The logic went like this. The results revealed by UBS were so bad, that they can’t possibly get any worse.
The feeling is that in attempting to come clean, and getting all the bad news out of the way, the bank had gone too far. With its new management team – all of the senior directors who were at the helm before the credit crunch have gone – there was a sense that the bank was trying to wipe the slate clean, and in the process made bigger write-downs than was absolutely necessary, and that as result it would be, as it were, writing-up the write-down later this year.
The Swiss bank also announced a $15bn rights issue – which had financiers chomping at the bit.
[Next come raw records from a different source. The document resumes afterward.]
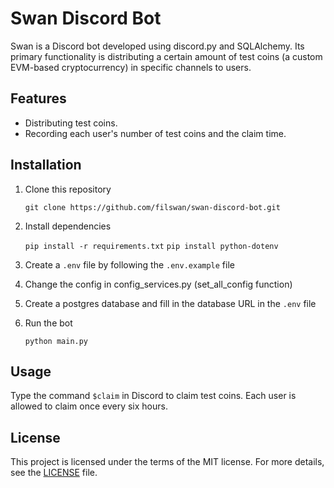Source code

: # Swan Discord Bot

Swan is a Discord bot developed using discord.py and SQLAlchemy. Its primary functionality is distributing a certain amount of test coins (a custom EVM-based cryptocurrency) in specific channels to users.

## Features

- Distributing test coins.
- Recording each user's number of test coins and the claim time.

## Installation

1. Clone this repository
    
    ``git clone https://github.com/filswan/swan-discord-bot.git``

2. Install dependencies

    ``pip install -r requirements.txt``
    ``pip install python-dotenv``

3. Create a `.env` file by following the `.env.example` file

4. Change the config in config_services.py (set_all_config function)

5. Create a postgres database and fill in the database URL in the `.env` file

6. Run the bot

    ``python main.py``

## Usage

Type the command `$claim` in Discord to claim test coins. Each user is allowed to claim once every six hours.

## License

This project is licensed under the terms of the MIT license. For more details, see the [LICENSE](LICENSE) file.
Once this fund-raising is complete, they reasoned, UBS’s balance sheet will be strong enough to handle all kinds of woe.
But the markets had other reasons to celebrate too – Deutsche Bank also revealed $4 billion of write-downs in the quarter – and the markets loved that, with shares in the bank rising by 3 per cent.
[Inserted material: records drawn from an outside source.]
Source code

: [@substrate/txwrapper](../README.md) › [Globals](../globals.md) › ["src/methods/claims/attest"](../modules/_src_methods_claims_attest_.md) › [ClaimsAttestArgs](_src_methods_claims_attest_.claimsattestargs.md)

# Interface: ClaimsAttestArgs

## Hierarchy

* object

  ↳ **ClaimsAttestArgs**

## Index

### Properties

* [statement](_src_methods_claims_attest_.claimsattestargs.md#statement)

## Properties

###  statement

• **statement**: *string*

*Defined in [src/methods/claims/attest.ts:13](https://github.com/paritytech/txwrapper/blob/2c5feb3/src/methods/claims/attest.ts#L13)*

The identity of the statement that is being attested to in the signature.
As for Lehman Brothers, it successfully managed to raise $4bn in cash. In fact the investment bank, which just last week was subject to rumours it could be going the way of Bear Stearns, initially planned to raise $3bn, but so great was the demand that it upped the scale of fund-raising.
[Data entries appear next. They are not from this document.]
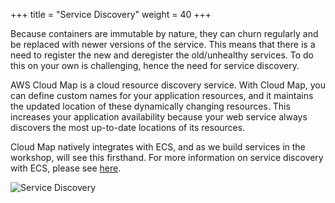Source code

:+++
title = "Service Discovery"
weight = 40
+++


Because containers are immutable by nature, they can churn regularly and be replaced with newer versions of the service. This means that there is a need to register the new and deregister the old/unhealthy services. To do this on your own is challenging, hence the need for service discovery.

AWS Cloud Map is a cloud resource discovery service. With Cloud Map, you can define custom names for your application resources, and it maintains the updated location of these dynamically changing resources. This increases your application availability because your web service always discovers the most up-to-date locations of its resources.

Cloud Map natively integrates with ECS, and as we build services in the workshop, will see this firsthand. For more information on service discovery with ECS, please see [here](https://docs.aws.amazon.com/AmazonECS/latest/developerguide/service-discovery.html).

![Service Discovery](/images/ecs-spot-capacity-providers/cloudmapproduct.png)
Markets already knew big write-downs were on the cards, and were relieved to get so much bad news out of the way. At the same time, they were impressed by the strength of demand for Lehman’s new shares.
But sentiment is the real factor that moves markets at times like this. And over the last week or so, sentiment has been good.
Yesterday also saw the unveiling of the latest Purchasing Managers Index from the Institute of Supply Management. The index rose ever so slightly over last month’s awful score. Furthermore, it appears the main reason for the rise in the index was a change in the way the data that makes up the index is weighted. According to Capital Economics, “If the old weighting system used up until the start of this year was still in place, the headline index would actually have dropped quite sharply.”
Markets weren’t bothered by that. Spring was in the air, and traders were convinced they could smell the green shoots of a recovery.
Yet, the US housing market is still experiencing the biggest falls ever recorded – and inventory levels are now so high that even if there was a sudden and inexplicable surge in demand for housing, it seems prices would continue to fall for some time. Bill Gross, the famous bond investor from Pimco, warned earlier this week that the new tighter regulations will reduce the level of lending that leading “US banks will be able to undertake,” and as result profitability will be lower in the longer-term. Also this week, Morgan Stanley London-based analysts said that, “The industry is facing the most severe investment banking crisis in 30 years.”
There are no reasons to assume an economic recovery in the US any time soon – plenty of reasons to believe things will get worse.
It is true that the history of recessions and markets tells us that when an economic downturn is underway, markets tend to hit bottom and then start recovering while the economy is still getting worse.
True, it seems unlikely that the economic slowdown will be as bad as the 1930s – that is surely hype, but equally it seems the slow-down will be nasty.
So far the markets have not adequately allowed for this. At it’s lowest point this year, the Dow had fallen to around 17 per cent below last year’s all-time record.
If you believe economic conditions are set to worsen, than that fall was nowhere near far enough. They say that in bear markets, stocks keep falling to levels where investors give up virtually all hope, only then do they start to rise. But, as yesterday’s rallies show, world markets are far from ready to give up hope. Somehow it seems fitting that the markets chose April 1 for such backwards logic.